** Opening Given records block **
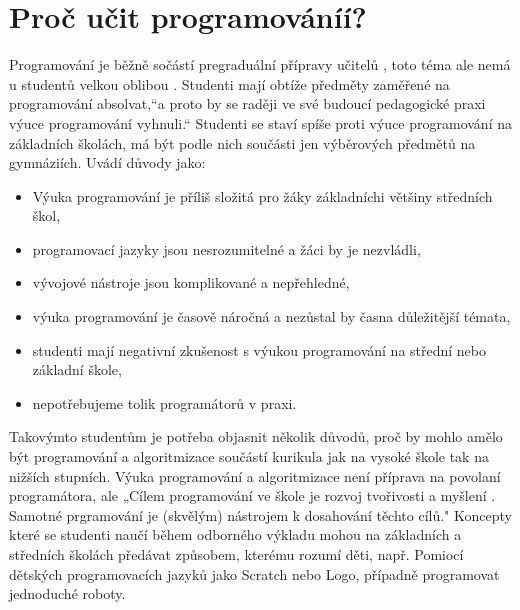 \documentclass[FP,DP]{tulthesis}
\begin{document}
{{{{{{{\section{Proč učit programováníí?}

Programování je běžně sočástí  pregraduální  přípravy učitelů \citep{berki2013}, toto téma ale nemá u studentů velkou oblibou \citep{fojtik2015}. Studenti mají obtíže předměty zaměřené na programování absolvat,“a proto by se raději ve své budoucí pedagogické praxi výuce programování vyhnuli.“ \citep[s.~54 ]{fojtik2015} Studenti se staví spíše proti výuce programování na základních školách, má být podle nich součásti jen výběrových předmětů na gymnáziích. Uvádí důvody jako:
\vspace{2mm}\begin{itemize}[nosep]
  	\item Výuka programování je příliš složitá pro žáky základníchi většiny středních škol,
	\item programovací jazyky jsou nesrozumitelné a žáci by je nezvládli,
	\item vývojové nástroje jsou komplikované a nepřehledné,
	\item výuka programování je časově náročná a nezůstal by časna důležitější témata,
	\item studenti mají negativní zkušenost s výukou programování na střední nebo základní škole,
	\item nepotřebujeme tolik programátorů v praxi.
\end{itemize}
\vspace{2mm}Takovýmto studentům je potřeba objasnit několik důvodů, proč by mohlo amělo být programování a algoritmizace součástí kurikula jak na vysoké škole tak na nižších stupních.  \citep[s.~54 ]{fojtik2015}
Výuka programování a algoritmizace není příprava na povolaní programátora, ale „Cílem programování ve škole je rozvoj tvořivosti a myšlení . Samotné prgramování je (skvělým) nástrojem k dosahování těchto cílů." \citep{lessner2015} Koncepty které se studenti naučí během odborného výkladu mohou na základních a středních školách předávat způsobem, kterému rozumí děti, např. Pomiocí dětských programovacích jazyků jako Scratch nebo Logo, případně programovat jednoduché roboty.

}}}}}}}
\end{document}
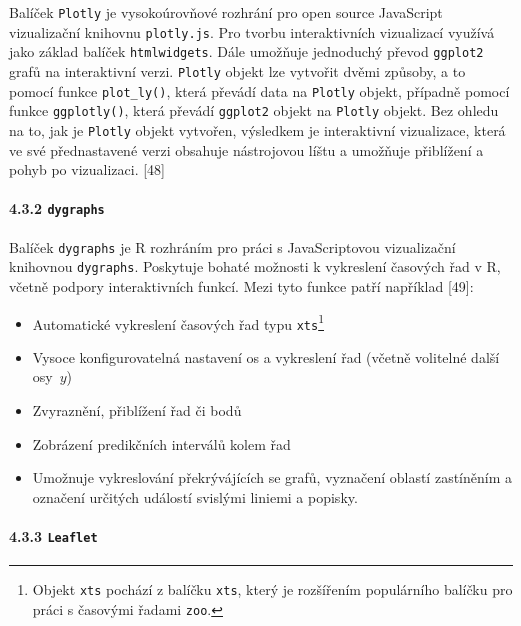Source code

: \documentclass[12pt,]{article}
\providecommand{\tightlist}{%
  \setlength{\itemsep}{0pt}\setlength{\parskip}{0pt}}
\let\oldparagraph\paragraph
\renewcommand{\paragraph}[1]{\oldparagraph{#1}\mbox{}}
\let\rmarkdownfootnote\footnote%
\def\footnote{\protect\rmarkdownfootnote}
\begin{document}
\qquad Balíček \texttt{Plotly} je vysokoúrovňové rozhrání pro open
source JavaScript vizualizační knihovnu \texttt{plotly.js}. Pro tvorbu
interaktivních vizualizací využívá jako základ balíček
\texttt{htmlwidgets}. Dále umožňuje jednoduchý převod \texttt{ggplot2}
grafů na interaktivní verzi. \texttt{Plotly} objekt lze vytvořit dvěmi
způsoby, a to pomocí funkce \texttt{plot\_ly()}, která převádí data na
\texttt{Plotly} objekt, případně pomocí funkce \texttt{ggplotly()},
která převádí \texttt{ggplot2} objekt na \texttt{Plotly} objekt. Bez
ohledu na to, jak je \texttt{Plotly} objekt vytvořen, výsledkem je
interaktivní vizualizace, která ve své přednastavené verzi obsahuje
nástrojovou líštu a umožňuje přiblížení a pohyb po vizualizaci. {[}48{]}

\paragraph{\texorpdfstring{4.3.2
\texttt{dygraphs}}{4.3.2 dygraphs}}\label{dygraphs}

\qquad Balíček \texttt{dygraphs} je R rozhráním pro práci s
JavaScriptovou vizualizační knihovnou \texttt{dygraphs}. Poskytuje
bohaté možnosti k vykreslení časových řad v R, včetně podpory
interaktivních funkcí. Mezi tyto funkce patří například {[}49{]}:

\begin{itemize}
\tightlist
\item
  Automatické vykreslení časových řad typu \texttt{xts}\footnote{Objekt
    \texttt{xts} pochází z balíčku \texttt{xts}, který je rozšířením
    populárního balíčku pro práci s časovými řadami \texttt{zoo}.}
\item
  Vysoce konfigurovatelná nastavení os a vykreslení řad (včetně
  volitelné další osy~\(y\))
\item
  Zvyraznění, přiblížení řad či bodů
\item
  Zobrázení predikčních interválů kolem řad
\item
  Umožnuje vykreslování překrývájících se grafů, vyznačení oblastí
  zastíněním a označení určitých událostí svislými liniemi a popisky.
\end{itemize}

\hypertarget{leaflet}{\paragraph{\texorpdfstring{4.3.3
\texttt{Leaflet}}{4.3.3 Leaflet}}\label{leaflet}}
\end{document}
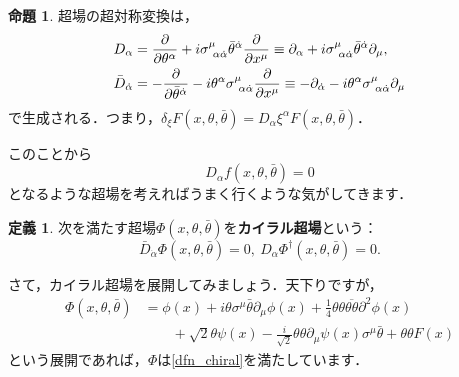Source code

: \documentclass[a4paper,uplatex,dvipdfmx]{jsarticle}
\theoremstyle{definition}
\newtheorem{dfn}{定義}
\newtheorem{prop}{命題}
\begin{document}
\begin{prop}
  超場の超対称変換は，
  \begin{align}
    D_{\alpha}
    &=
    \pdv{}{\theta^{\alpha}}
    +
    i\sigma^{\mu}_{\ \alpha\dot{\alpha}}\bar{\theta}^{\dot{\alpha}}\pdv{}{x^{\mu}}
    \equiv
    \partial_{\alpha}
    +
    i\sigma^{\mu}_{\ \alpha\dot{\alpha}}\bar{\theta}^{\dot{\alpha}}\partial_{\mu}
    ,
    \\
    \bar{D}_{\dot{\alpha}}
    &=
    -
    \pdv{}{\bar{\theta}^{\dot{\alpha}}}
    -
    i\theta^{\alpha}\sigma^{\mu}_{\ \alpha\dot{\alpha}}\pdv{}{x^{\mu}}
    \equiv
    -\partial_{\dot{\alpha}}-i\theta^{\alpha}\sigma^{\mu}_{\ \alpha\dot{\alpha}}\partial_{\mu}
  \end{align}
  で生成される．つまり，$\delta_{\xi}F(x,\theta,\bar{\theta})=D_{\alpha}\xi^{\alpha}F(x,\theta,\bar{\theta})$．
\end{prop}

このことから
\begin{equation}
  D_{\alpha}f(x,\theta,\bar{\theta})
  =
  0
\end{equation}
となるような超場を考えればうまく行くような気がしてきます．

\begin{dfn}
  次を満たす超場$\Phi(x,\theta,\bar{\theta})$を\textbf{カイラル超場}という：
  \begin{equation}
    \bar{D}_{\dot{\alpha}}\Phi(x,\theta,\bar{\theta})
    =
    0
    ,\ 
    D_{\alpha}\Phi^{\dag}(x,\theta,\bar{\theta})
    =
    0
    .
    \label{dfn_chiral}
  \end{equation}
\end{dfn}

さて，カイラル超場を展開してみましょう．天下りですが，
\begin{align}
  \Phi(x,\theta,\bar{\theta})
  &=
  \phi(x)
  +
  i\theta\sigma^{\mu}\bar{\theta}\partial_{\mu}\phi(x)
  +
  \frac{1}{4}\theta\theta\overline{\theta\theta}\partial^{2}\phi(x)
  \nonumber
  \\
  &\qquad
  +
  \sqrt{2}\theta\psi(x)
  -
  \frac{i}{\sqrt{2}}\theta\theta\partial_{\mu}\psi(x)\sigma^{\mu}\bar{\theta}
  +
  \theta\theta
  F(x)
\end{align}
という展開であれば，$\Phi$は\eqref{dfn_chiral}を満たしています．
\end{document}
** Closing Given records block **
## What needs to be done
Copy the listing word for word, excluding its pictures.

## Output
 \documentclass[FP,DP]{tulthesis}
\begin{document}
{{{{{{{\section{Proč učit programováníí?}

Programování je běžně sočástí  pregraduální  přípravy učitelů \citep{berki2013}, toto téma ale nemá u studentů velkou oblibou \citep{fojtik2015}. Studenti mají obtíže předměty zaměřené na programování absolvat,“a proto by se raději ve své budoucí pedagogické praxi výuce programování vyhnuli.“ \citep[s.~54 ]{fojtik2015} Studenti se staví spíše proti výuce programování na základních školách, má být podle nich součásti jen výběrových předmětů na gymnáziích. Uvádí důvody jako:
\vspace{2mm}\begin{itemize}[nosep]
  	\item Výuka programování je příliš složitá pro žáky základníchi většiny středních škol,
	\item programovací jazyky jsou nesrozumitelné a žáci by je nezvládli,
	\item vývojové nástroje jsou komplikované a nepřehledné,
	\item výuka programování je časově náročná a nezůstal by časna důležitější témata,
	\item studenti mají negativní zkušenost s výukou programování na střední nebo základní škole,
	\item nepotřebujeme tolik programátorů v praxi.
\end{itemize}
\vspace{2mm}Takovýmto studentům je potřeba objasnit několik důvodů, proč by mohlo amělo být programování a algoritmizace součástí kurikula jak na vysoké škole tak na nižších stupních.  \citep[s.~54 ]{fojtik2015}
Výuka programování a algoritmizace není příprava na povolaní programátora, ale „Cílem programování ve škole je rozvoj tvořivosti a myšlení . Samotné prgramování je (skvělým) nástrojem k dosahování těchto cílů." \citep{lessner2015} Koncepty které se studenti naučí během odborného výkladu mohou na základních a středních školách předávat způsobem, kterému rozumí děti, např. Pomiocí dětských programovacích jazyků jako Scratch nebo Logo, případně programovat jednoduché roboty.

}}}}}}}
\end{document}
Source code

: \documentclass[12pt,]{article}
\providecommand{\tightlist}{%
  \setlength{\itemsep}{0pt}\setlength{\parskip}{0pt}}
\let\oldparagraph\paragraph
\renewcommand{\paragraph}[1]{\oldparagraph{#1}\mbox{}}
\let\rmarkdownfootnote\footnote%
\def\footnote{\protect\rmarkdownfootnote}
\begin{document}
\qquad Balíček \texttt{Plotly} je vysokoúrovňové rozhrání pro open
source JavaScript vizualizační knihovnu \texttt{plotly.js}. Pro tvorbu
interaktivních vizualizací využívá jako základ balíček
\texttt{htmlwidgets}. Dále umožňuje jednoduchý převod \texttt{ggplot2}
grafů na interaktivní verzi. \texttt{Plotly} objekt lze vytvořit dvěmi
způsoby, a to pomocí funkce \texttt{plot\_ly()}, která převádí data na
\texttt{Plotly} objekt, případně pomocí funkce \texttt{ggplotly()},
která převádí \texttt{ggplot2} objekt na \texttt{Plotly} objekt. Bez
ohledu na to, jak je \texttt{Plotly} objekt vytvořen, výsledkem je
interaktivní vizualizace, která ve své přednastavené verzi obsahuje
nástrojovou líštu a umožňuje přiblížení a pohyb po vizualizaci. {[}48{]}

\paragraph{\texorpdfstring{4.3.2
\texttt{dygraphs}}{4.3.2 dygraphs}}\label{dygraphs}

\qquad Balíček \texttt{dygraphs} je R rozhráním pro práci s
JavaScriptovou vizualizační knihovnou \texttt{dygraphs}. Poskytuje
bohaté možnosti k vykreslení časových řad v R, včetně podpory
interaktivních funkcí. Mezi tyto funkce patří například {[}49{]}:

\begin{itemize}
\tightlist
\item
  Automatické vykreslení časových řad typu \texttt{xts}\footnote{Objekt
    \texttt{xts} pochází z balíčku \texttt{xts}, který je rozšířením
    populárního balíčku pro práci s časovými řadami \texttt{zoo}.}
\item
  Vysoce konfigurovatelná nastavení os a vykreslení řad (včetně
  volitelné další osy~\(y\))
\item
  Zvyraznění, přiblížení řad či bodů
\item
  Zobrázení predikčních interválů kolem řad
\item
  Umožnuje vykreslování překrývájících se grafů, vyznačení oblastí
  zastíněním a označení určitých událostí svislými liniemi a popisky.
\end{itemize}

\hypertarget{leaflet}{\paragraph{\texorpdfstring{4.3.3
\texttt{Leaflet}}{4.3.3 Leaflet}}\label{leaflet}}
\end{document}
Source code

: \documentclass[a4paper,uplatex,dvipdfmx]{jsarticle}
\theoremstyle{definition}
\newtheorem{dfn}{定義}
\newtheorem{prop}{命題}
\begin{document}
\begin{prop}
  超場の超対称変換は，
  \begin{align}
    D_{\alpha}
    &=
    \pdv{}{\theta^{\alpha}}
    +
    i\sigma^{\mu}_{\ \alpha\dot{\alpha}}\bar{\theta}^{\dot{\alpha}}\pdv{}{x^{\mu}}
    \equiv
    \partial_{\alpha}
    +
    i\sigma^{\mu}_{\ \alpha\dot{\alpha}}\bar{\theta}^{\dot{\alpha}}\partial_{\mu}
    ,
    \\
    \bar{D}_{\dot{\alpha}}
    &=
    -
    \pdv{}{\bar{\theta}^{\dot{\alpha}}}
    -
    i\theta^{\alpha}\sigma^{\mu}_{\ \alpha\dot{\alpha}}\pdv{}{x^{\mu}}
    \equiv
    -\partial_{\dot{\alpha}}-i\theta^{\alpha}\sigma^{\mu}_{\ \alpha\dot{\alpha}}\partial_{\mu}
  \end{align}
  で生成される．つまり，$\delta_{\xi}F(x,\theta,\bar{\theta})=D_{\alpha}\xi^{\alpha}F(x,\theta,\bar{\theta})$．
\end{prop}

このことから
\begin{equation}
  D_{\alpha}f(x,\theta,\bar{\theta})
  =
  0
\end{equation}
となるような超場を考えればうまく行くような気がしてきます．

\begin{dfn}
  次を満たす超場$\Phi(x,\theta,\bar{\theta})$を\textbf{カイラル超場}という：
  \begin{equation}
    \bar{D}_{\dot{\alpha}}\Phi(x,\theta,\bar{\theta})
    =
    0
    ,\ 
    D_{\alpha}\Phi^{\dag}(x,\theta,\bar{\theta})
    =
    0
    .
    \label{dfn_chiral}
  \end{equation}
\end{dfn}

さて，カイラル超場を展開してみましょう．天下りですが，
\begin{align}
  \Phi(x,\theta,\bar{\theta})
  &=
  \phi(x)
  +
  i\theta\sigma^{\mu}\bar{\theta}\partial_{\mu}\phi(x)
  +
  \frac{1}{4}\theta\theta\overline{\theta\theta}\partial^{2}\phi(x)
  \nonumber
  \\
  &\qquad
  +
  \sqrt{2}\theta\psi(x)
  -
  \frac{i}{\sqrt{2}}\theta\theta\partial_{\mu}\psi(x)\sigma^{\mu}\bar{\theta}
  +
  \theta\theta
  F(x)
\end{align}
という展開であれば，$\Phi$は\eqref{dfn_chiral}を満たしています．
\end{document}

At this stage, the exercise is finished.